災害対策基準を強化 ハード・ソフト両面で 三菱地所レジ
住宅新報 2011年9月6日 号 10面
三菱地所レジデンスはこのほど、従来の災害対策に加えて、新たに物件ごとの立地エリアや構造特性に合わせた災害対策基準を設定することを決めた。また、物件ごとに対策状況を『見える化』した「災害対策カルテ」を顧客に受け渡すほか、物件の引き渡し後は「防災計画」を作成して防災訓練を実施するなど、ハード・ソフト両面において災害対策基準を強化する。
物件ごとの対策としては、飲用水浄化装置や防災倉庫のほか、超高層物件では免震・制振装置を原則採用する。また、非常電源及び長周期地震動センサーを取り入れたエレベーターの設置、一般用給水ポンプの非常電源なども確保する。湾岸物件では、これまでの建物本体構造の液状化対策に加え、液状化発生時の外部設備配管更新対策も施す。

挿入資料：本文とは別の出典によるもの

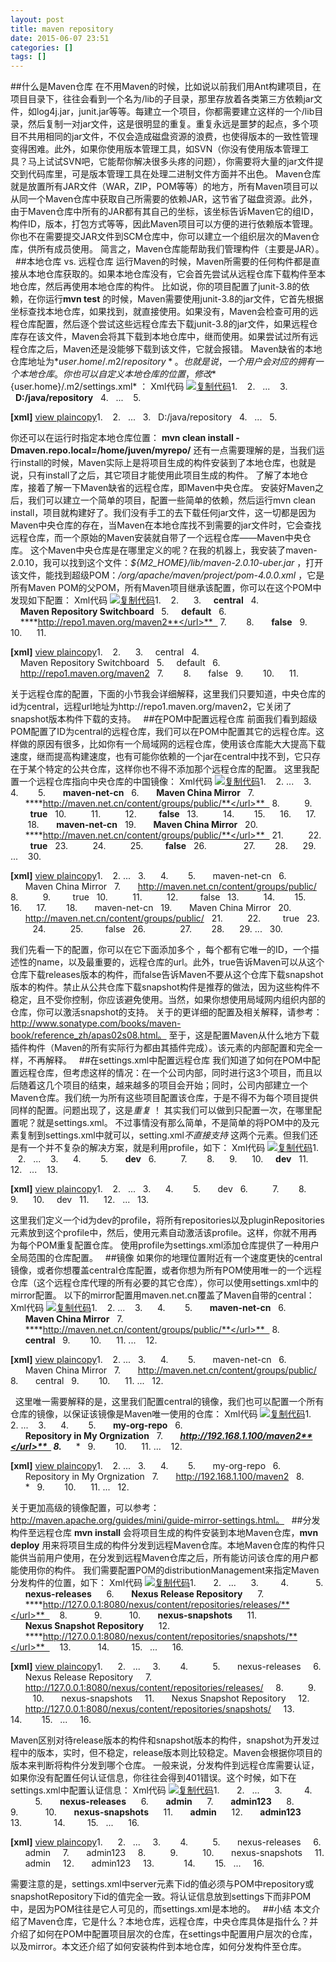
 ```yaml
---
layout: post
title: maven repository
date: 2015-06-07 23:51
categories: []
tags: []
---
```

##什么是Maven仓库
在不用Maven的时候，比如说以前我们用Ant构建项目，在项目目录下，往往会看到一个名为/lib的子目录，那里存放着各类第三方依赖jar文件，如log4j.jar，junit.jar等等。每建立一个项目，你都需要建立这样的一个/lib目录，然后复制一对jar文件，这是很明显的重复。重复永远是噩梦的起点，多个项目不共用相同的jar文件，不仅会造成磁盘资源的浪费，也使得版本的一致性管理变得困难。此外，如果你使用版本管理工具，如SVN（你没有使用版本管理工具？马上试试SVN吧，它能帮你解决很多头疼的问题），你需要将大量的jar文件提交到代码库里，可是版本管理工具在处理二进制文件方面并不出色。
Maven仓库就是放置所有JAR文件（WAR，ZIP，POM等等）的地方，所有Maven项目可以从同一个Maven仓库中获取自己所需要的依赖JAR，这节省了磁盘资源。此外，由于Maven仓库中所有的JAR都有其自己的坐标，该坐标告诉Maven它的组ID，构件ID，版本，打包方式等等，因此Maven项目可以方便的进行依赖版本管理。你也不在需要提交JAR文件到SCM仓库中，你可以建立一个组织层次的Maven仓库，供所有成员使用。
简言之，Maven仓库能帮助我们管理构件（主要是JAR）。
 
##[]()本地仓库 vs. 远程仓库
运行Maven的时候，Maven所需要的任何构件都是直接从本地仓库获取的。如果本地仓库没有，它会首先尝试从远程仓库下载构件至本地仓库，然后再使用本地仓库的构件。
比如说，你的项目配置了junit-3.8的依赖，在你运行**mvn test** 的时候，Maven需要使用junit-3.8的jar文件，它首先根据坐标查找本地仓库，如果找到，就直接使用。如果没有，Maven会检查可用的远程仓库配置，然后逐个尝试这些远程仓库去下载junit-3.8的jar文件，如果远程仓库存在该文件，Maven会将其下载到本地仓库中，继而使用。如果尝试过所有远程仓库之后，Maven还是没能够下载到该文件，它就会报错。
Maven缺省的本地仓库地址为*${user.home}/.m2/repository* 。也就是说，一个用户会对应的拥有一个本地仓库。
你也可以自定义本地仓库的位置，修改*${user.home}/.m2/settings.xml* ：
Xml代码 [![复制代码](http://juvenshun.javaeye.com/images/icon_copy.gif)](http://juvenshun.javaeye.com/blog/359256# "复制代码")1. **<settings>**  
2.   ...   
3.   **<localRepository>**D:/java/repository**</localRepository>**  
4.   ...   
5. **</settings>**  

**[xml]** [view
 plain](http://blog.csdn.net/joewolf/article/details/4876604# "view plain")[copy](http://blog.csdn.net/joewolf/article/details/4876604# "copy")1. <settings>  
2.   ...  
3.   <localRepository>D:/java/repository</localRepository>  
4.   ...  
5. </settings>  

你还可以在运行时指定本地仓库位置：
**mvn clean install -Dmaven.repo.local=/home/juven/myrepo/**
还有一点需要理解的是，当我们运行install的时候，Maven实际上是将项目生成的构件安装到了本地仓库，也就是说，只有install了之后，其它项目才能使用此项目生成的构件。
了解了本地仓库，接着了解一下Maven缺省的远程仓库，即Maven中央仓库。
安装好Maven之后，我们可以建立一个简单的项目，配置一些简单的依赖，然后运行mvn clean install，项目就构建好了。我们没有手工的去下载任何jar文件，这一切都是因为Maven中央仓库的存在，当Maven在本地仓库找不到需要的jar文件时，它会查找远程仓库，而一个原始的Maven安装就自带了一个远程仓库——Maven中央仓库。
这个Maven中央仓库是在哪里定义的呢？在我的机器上，我安装了maven-2.0.10，我可以找到这个文件：*${M2_HOME}/lib/maven-2.0.10-uber.jar* ，打开该文件，能找到超级POM：*/org/apache/maven/project/pom-4.0.0.xml* ，它是所有Maven POM的父POM，所有Maven项目继承该配置，你可以在这个POM中发现如下配置：
Xml代码 [![复制代码](http://juvenshun.javaeye.com/images/icon_copy.gif)](http://juvenshun.javaeye.com/blog/359256# "复制代码")1. **<repositories>**  
2.   **<repository>**  
3.     **<id>**central**</id>**  
4.     **<name>**Maven Repository Switchboard**</name>**  
5.     **<layout>**default**</layout>**  
6.     **<url>**http://repo1.maven.org/maven2**</url>**  
7.     **<snapshots>**  
8.       **<enabled>**false**</enabled>**  
9.     **</snapshots>**  
10.   **</repository>**  
11. **</repositories>**  

**[xml]** [view
 plain](http://blog.csdn.net/joewolf/article/details/4876604# "view plain")[copy](http://blog.csdn.net/joewolf/article/details/4876604# "copy")1. <repositories>  
2.   <repository>  
3.     <id>central</id>  
4.     <name>Maven Repository Switchboard</name>  
5.     <layout>default</layout>  
6.     <url>http://repo1.maven.org/maven2</url>  
7.     <snapshots>  
8.       <enabled>false</enabled>  
9.     </snapshots>  
10.   </repository>  
11. </repositories>  

关于远程仓库的配置，下面的小节我会详细解释，这里我们只要知道，中央仓库的id为central，远程url地址为http://repo1.maven.org/maven2，它关闭了snapshot版本构件下载的支持。
 
##[]()在POM中配置远程仓库
前面我们看到超级POM配置了ID为central的远程仓库，我们可以在POM中配置其它的远程仓库。这样做的原因有很多，比如你有一个局域网的远程仓库，使用该仓库能大大提高下载速度，继而提高构建速度，也有可能你依赖的一个jar在central中找不到，它只存在于某个特定的公共仓库，这样你也不得不添加那个远程仓库的配置。
这里我配置一个远程仓库指向中央仓库的中国镜像：
Xml代码 [![复制代码](http://juvenshun.javaeye.com/images/icon_copy.gif)](http://juvenshun.javaeye.com/blog/359256# "复制代码")1. **<project>**  
2. ...   
3.   **<repositories>**  
4.     **<repository>**  
5.       **<id>**maven-net-cn**</id>**  
6.       **<name>**Maven China Mirror**</name>**  
7.       **<url>**http://maven.net.cn/content/groups/public/**</url>**  
8.       **<releases>**  
9.         **<enabled>**true**</enabled>**  
10.       **</releases>**  
11.       **<snapshots>**  
12.         **<enabled>**false**</enabled>**  
13.       **</snapshots>**  
14.     **</repository>**  
15.   **</repositories>**  
16.   **<pluginRepositories>**  
17.     **<pluginRepository>**  
18.       **<id>**maven-net-cn**</id>**  
19.       **<name>**Maven China Mirror**</name>**  
20.       **<url>**http://maven.net.cn/content/groups/public/**</url>**  
21.       **<releases>**  
22.         **<enabled>**true**</enabled>**  
23.       **</releases>**  
24.       **<snapshots>**  
25.         **<enabled>**false**</enabled>**  
26.       **</snapshots>**    
   
27.     **</pluginRepository>**  
28.   **</pluginRepositories>**  
29. ...   
30. **</project>**  

**[xml]** [view
 plain](http://blog.csdn.net/joewolf/article/details/4876604# "view plain")[copy](http://blog.csdn.net/joewolf/article/details/4876604# "copy")1. <project>  
2. ...  
3.   <repositories>  
4.     <repository>  
5.       <id>maven-net-cn</id>  
6.       <name>Maven China Mirror</name>  
7.       <url>http://maven.net.cn/content/groups/public/</url>  
8.       <releases>  
9.         <enabled>true</enabled>  
10.       </releases>  
11.       <snapshots>  
12.         <enabled>false</enabled>  
13.       </snapshots>  
14.     </repository>  
15.   </repositories>  
16.   <pluginRepositories>  
17.     <pluginRepository>  
18.       <id>maven-net-cn</id>  
19.       <name>Maven China Mirror</name>  
20.       <url>http://maven.net.cn/content/groups/public/</url>  
21.       <releases>  
22.         <enabled>true</enabled>  
23.       </releases>  
24.       <snapshots>  
25.         <enabled>false</enabled>  
26.       </snapshots>      
27.     </pluginRepository>  
28.   </pluginRepositories>  
29. ...  
30. </project>  

我们先看一下<repositories>的配置，你可以在它下面添加多个<repository> ，每个<repository>都有它唯一的ID，一个描述性的name，以及最重要的，远程仓库的url。此外，<releases><enabled>true</enabled></releases>告诉Maven可以从这个仓库下载releases版本的构件，而<snapshots><enabled>false</enabled></snapshots>告诉Maven不要从这个仓库下载snapshot版本的构件。禁止从公共仓库下载snapshot构件是推荐的做法，因为这些构件不稳定，且不受你控制，你应该避免使用。当然，如果你想使用局域网内组织内部的仓库，你可以激活snapshot的支持。
关于<repositories>的更详细的配置及相关解释，请参考：http://www.sonatype.com/books/maven-book/reference_zh/apas02s08.html。
至于<pluginRepositories>，这是配置Maven从什么地方下载插件构件（Maven的所有实际行为都由其插件完成）。该元素的内部配置和<repository>完全一样，不再解释。
 
##[]()在settings.xml中配置远程仓库
我们知道了如何在POM中配置远程仓库，但考虑这样的情况：在一个公司内部，同时进行这3个项目，而且以后随着这几个项目的结束，越来越多的项目会开始；同时，公司内部建立一个Maven仓库。我们统一为所有这些项目配置该仓库，于是不得不为每个项目提供同样的配置。问题出现了，这是*重复* ！
其实我们可以做到只配置一次，在哪里配置呢？就是settings.xml。
不过事情没有那么简单，不是简单的将POM中的<repositories>及<pluginRepositories>元素复制到settings.xml中就可以，setting.xml*不直接支持* 这两个元素。但我们还是有一个并不复杂的解决方案，就是利用profile，如下：
Xml代码 [![复制代码](http://juvenshun.javaeye.com/images/icon_copy.gif)](http://juvenshun.javaeye.com/blog/359256# "复制代码")1. **<settings>**  
2.   ...   
3.   **<profiles>**  
4.     **<profile>**  
5.       **<id>**dev**</id>**  
6.       <!-- repositories and pluginRepositories here-->  
7.     **</profile>**  
8.   **</profiles>**  
9.   **<activeProfiles>**  
10.     **<activeProfile>**dev**</activeProfile>**  
11.   **</activeProfiles>**  
12.   ...   
13. **</settings>**  

**[xml]** [view
 plain](http://blog.csdn.net/joewolf/article/details/4876604# "view plain")[copy](http://blog.csdn.net/joewolf/article/details/4876604# "copy")1. <settings>  
2.   ...  
3.   <profiles>  
4.     <profile>  
5.       <id>dev</id>  
6.       <!-- repositories and pluginRepositories here-->  
7.     </profile>  
8.   </profiles>  
9.   <activeProfiles>  
10.     <activeProfile>dev</activeProfile>  
11.   </activeProfiles>  
12.   ...  
13. </settings>  

这里我们定义一个id为dev的profile，将所有repositories以及pluginRepositories元素放到这个profile中，然后，使用<activeProfiles>元素自动激活该profile。这样，你就不用再为每个POM重复配置仓库。
使用profile为settings.xml添加仓库提供了一种用户全局范围的仓库配置。
 
##[]()镜像
如果你的地理位置附近有一个速度更快的central镜像，或者你想覆盖central仓库配置，或者你想为所有POM使用唯一的一个远程仓库（这个远程仓库代理的所有必要的其它仓库），你可以使用settings.xml中的mirror配置。
以下的mirror配置用maven.net.cn覆盖了Maven自带的central：
Xml代码 [![复制代码](http://juvenshun.javaeye.com/images/icon_copy.gif)](http://juvenshun.javaeye.com/blog/359256# "复制代码")1. **<settings>**  
2. ...   
3.   **<mirrors>**  
4.     **<mirror>**  
5.       **<id>**maven-net-cn**</id>**  
6.       **<name>**Maven China Mirror**</name>**  
7.       **<url>**http://maven.net.cn/content/groups/public/**</url>**  
8.       **<mirrorOf>**central**</mirrorOf>**  
9.     **</mirror>**  
10.   **</mirrors>**  
11. ...   
12. **</settings>**  

**[xml]** [view
 plain](http://blog.csdn.net/joewolf/article/details/4876604# "view plain")[copy](http://blog.csdn.net/joewolf/article/details/4876604# "copy")1. <settings>  
2. ...  
3.   <mirrors>  
4.     <mirror>  
5.       <id>maven-net-cn</id>  
6.       <name>Maven China Mirror</name>  
7.       <url>http://maven.net.cn/content/groups/public/</url>  
8.       <mirrorOf>central</mirrorOf>  
9.     </mirror>  
10.   </mirrors>  
11. ...  
12. </settings>  

 
这里唯一需要解释的是<mirrorOf>，这里我们配置central的镜像，我们也可以配置一个所有仓库的镜像，以保证该镜像是Maven唯一使用的仓库：
Xml代码 [![复制代码](http://juvenshun.javaeye.com/images/icon_copy.gif)](http://juvenshun.javaeye.com/blog/359256# "复制代码")1. **<settings>**  
2. ...   
3.   **<mirrors>**  
4.     **<mirror>**  
5.       **<id>**my-org-repo**</id>**  
6.       **<name>**Repository in My Orgnization**</name>**  
7.       **<url>**http://192.168.1.100/maven2**</url>**  
8.       **<mirrorOf>*****</mirrorOf>**  
9.     **</mirror>**  
10.   **</mirrors>**  
11. ...   
12. **</settings>**  

**[xml]** [view
 plain](http://blog.csdn.net/joewolf/article/details/4876604# "view plain")[copy](http://blog.csdn.net/joewolf/article/details/4876604# "copy")1. <settings>  
2. ...  
3.   <mirrors>  
4.     <mirror>  
5.       <id>my-org-repo</id>  
6.       <name>Repository in My Orgnization</name>  
7.       <url>http://192.168.1.100/maven2</url>  
8.       <mirrorOf>*</mirrorOf>  
9.     </mirror>  
10.   </mirrors>  
11. ...  
12. </settings>  

关于更加高级的镜像配置，可以参考：http://maven.apache.org/guides/mini/guide-mirror-settings.html。
 
##[]()分发构件至远程仓库
**mvn install** 会将项目生成的构件安装到本地Maven仓库，**mvn deploy** 用来将项目生成的构件分发到远程Maven仓库。本地Maven仓库的构件只能供当前用户使用，在分发到远程Maven仓库之后，所有能访问该仓库的用户都能使用你的构件。
我们需要配置POM的distributionManagement来指定Maven分发构件的位置，如下：
Xml代码 [![复制代码](http://juvenshun.javaeye.com/images/icon_copy.gif)](http://juvenshun.javaeye.com/blog/359256# "复制代码")1. **<project>**  
   
2.   ...     
3.   **<distributionManagement>**  
   
4.     **<repository>**  
   
5.       **<id>**nexus-releases**</id>**  
   
6.       **<name>**Nexus Release Repository**</name>**  
   
7.       **<url>**http://127.0.0.1:8080/nexus/content/repositories/releases/**</url>**  
   
8.     **</repository>**  
   
9.     **<snapshotRepository>**  
   
10.       **<id>**nexus-snapshots**</id>**  
   
11.       **<name>**Nexus Snapshot Repository**</name>**  
   
12.       **<url>**http://127.0.0.1:8080/nexus/content/repositories/snapshots/**</url>**  
   
13.     **</snapshotRepository>**  
   
14.   **</distributionManagement>**  
   
15.   ...     
16. **</project>**    

**[xml]** [view
 plain](http://blog.csdn.net/joewolf/article/details/4876604# "view plain")[copy](http://blog.csdn.net/joewolf/article/details/4876604# "copy")1. <project>    
2.   ...    
3.   <distributionManagement>    
4.     <repository>    
5.       <id>nexus-releases</id>    
6.       <name>Nexus Release Repository</name>    
7.       <url>http://127.0.0.1:8080/nexus/content/repositories/releases/</url>    
8.     </repository>    
9.     <snapshotRepository>    
10.       <id>nexus-snapshots</id>    
11.       <name>Nexus Snapshot Repository</name>    
12.       <url>http://127.0.0.1:8080/nexus/content/repositories/snapshots/</url>    
13.     </snapshotRepository>    
14.   </distributionManagement>    
15.   ...    
16. </project>    

Maven区别对待release版本的构件和snapshot版本的构件，snapshot为开发过程中的版本，实时，但不稳定，release版本则比较稳定。Maven会根据你项目的版本来判断将构件分发到哪个仓库。
一般来说，分发构件到远程仓库需要认证，如果你没有配置任何认证信息，你往往会得到401错误。这个时候，如下在settings.xml中配置认证信息：
Xml代码 [![复制代码](http://juvenshun.javaeye.com/images/icon_copy.gif)](http://juvenshun.javaeye.com/blog/359256# "复制代码")1. **<settings>**  
   
2.   ...     
3.   **<servers>**  
   
4.     **<server>**  
   
5.       **<id>**nexus-releases**</id>**  
   
6.       **<username>**admin**</username>**  
   
7.       **<password>**admin123**</password>**  
   
8.     **</server>**  
   
9.     **<server>**  
   
10.       **<id>**nexus-snapshots**</id>**  
   
11.       **<username>**admin**</username>**  
   
12.       **<password>**admin123**</password>**  
   
13.     **</server>**    
   
14.   **</servers>**  
   
15.   ...     
16. **</settings>**  

**[xml]** [view
 plain](http://blog.csdn.net/joewolf/article/details/4876604# "view plain")[copy](http://blog.csdn.net/joewolf/article/details/4876604# "copy")1. <settings>    
2.   ...    
3.   <servers>    
4.     <server>    
5.       <id>nexus-releases</id>    
6.       <username>admin</username>    
7.       <password>admin123</password>    
8.     </server>    
9.     <server>    
10.       <id>nexus-snapshots</id>    
11.       <username>admin</username>    
12.       <password>admin123</password>    
13.     </server>      
14.   </servers>    
15.   ...    
16. </settings>  

需要注意的是，settings.xml中server元素下id的值必须与POM中repository或snapshotRepository下id的值完全一致。将认证信息放到settings下而非POM中，是因为POM往往是它人可见的，而settings.xml是本地的。
 
##[]()小结
本文介绍了Maven仓库，它是什么？本地仓库，远程仓库，中央仓库具体是指什么？并介绍了如何在POM中配置项目层次的仓库，在settings中配置用户层次的仓库，以及mirror。本文还介绍了如何安装构件到本地仓库，如何分发构件至仓库。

なお、今回の災害対策基準強化のモデルプロジェクトである「ザ・パークハウス晴海タワーズ」(総戸数1800戸)では、地震動を大きく軽減し災害時の安全性・耐震性を高める構造「コアウォール免震システム」、停電時にエレベーターや給排水ポンプなどを稼働させる「非常用電源」、マンション用のほか地域防災備品も備えた「備蓄倉庫と防災グッズ」、液状化や津波・高潮などに関する基本情報をわかりやすく開示した「災害対策カルテ」、管理会社と協力して運用・実施する「防災計画書に基づく管理運用体制」などを採用している。